## Requirement
Write the entries below out again exactly; any picture in them stays out.
*** Material provided ***
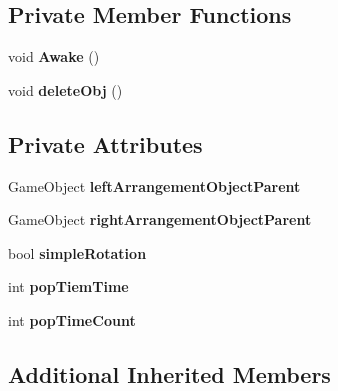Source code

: \subsection*{Private Member Functions}
\begin{DoxyCompactItemize}
\item 
\mbox{\label{class_object_arrangement_system_a359cd1baccfcafce9b64daf2f8fa4d93}} 
void {\bfseries Awake} ()
\item 
\mbox{\label{class_object_arrangement_system_a17a2933d5615f8cc060d5b35fff201b1}} 
void {\bfseries delete\+Obj} ()
\end{DoxyCompactItemize}
\subsection*{Private Attributes}
\begin{DoxyCompactItemize}
\item 
\mbox{\label{class_object_arrangement_system_a4ff3d4992e454a65d50bcb7d3eca9d41}} 
Game\+Object {\bfseries left\+Arrangement\+Object\+Parent}
\item 
\mbox{\label{class_object_arrangement_system_af26cae38dea51c9c507c057f4833fd55}} 
Game\+Object {\bfseries right\+Arrangement\+Object\+Parent}
\item 
\mbox{\label{class_object_arrangement_system_a4b2f012832884fb93c011017c9f699ad}} 
bool {\bfseries simple\+Rotation}
\item 
\mbox{\label{class_object_arrangement_system_a0b29cad9a53bdb2bfea67b5861b44887}} 
int {\bfseries pop\+Tiem\+Time}
\item 
\mbox{\label{class_object_arrangement_system_af0659e180602d1ad9cb883387ab75680}} 
int {\bfseries pop\+Time\+Count}
\end{DoxyCompactItemize}
\subsection*{Additional Inherited Members}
***
## Answer to the problem
Source code

: \subsection*{Private Member Functions}
\begin{DoxyCompactItemize}
\item 
\mbox{\label{class_object_arrangement_system_a359cd1baccfcafce9b64daf2f8fa4d93}} 
void {\bfseries Awake} ()
\item 
\mbox{\label{class_object_arrangement_system_a17a2933d5615f8cc060d5b35fff201b1}} 
void {\bfseries delete\+Obj} ()
\end{DoxyCompactItemize}
\subsection*{Private Attributes}
\begin{DoxyCompactItemize}
\item 
\mbox{\label{class_object_arrangement_system_a4ff3d4992e454a65d50bcb7d3eca9d41}} 
Game\+Object {\bfseries left\+Arrangement\+Object\+Parent}
\item 
\mbox{\label{class_object_arrangement_system_af26cae38dea51c9c507c057f4833fd55}} 
Game\+Object {\bfseries right\+Arrangement\+Object\+Parent}
\item 
\mbox{\label{class_object_arrangement_system_a4b2f012832884fb93c011017c9f699ad}} 
bool {\bfseries simple\+Rotation}
\item 
\mbox{\label{class_object_arrangement_system_a0b29cad9a53bdb2bfea67b5861b44887}} 
int {\bfseries pop\+Tiem\+Time}
\item 
\mbox{\label{class_object_arrangement_system_af0659e180602d1ad9cb883387ab75680}} 
int {\bfseries pop\+Time\+Count}
\end{DoxyCompactItemize}
\subsection*{Additional Inherited Members}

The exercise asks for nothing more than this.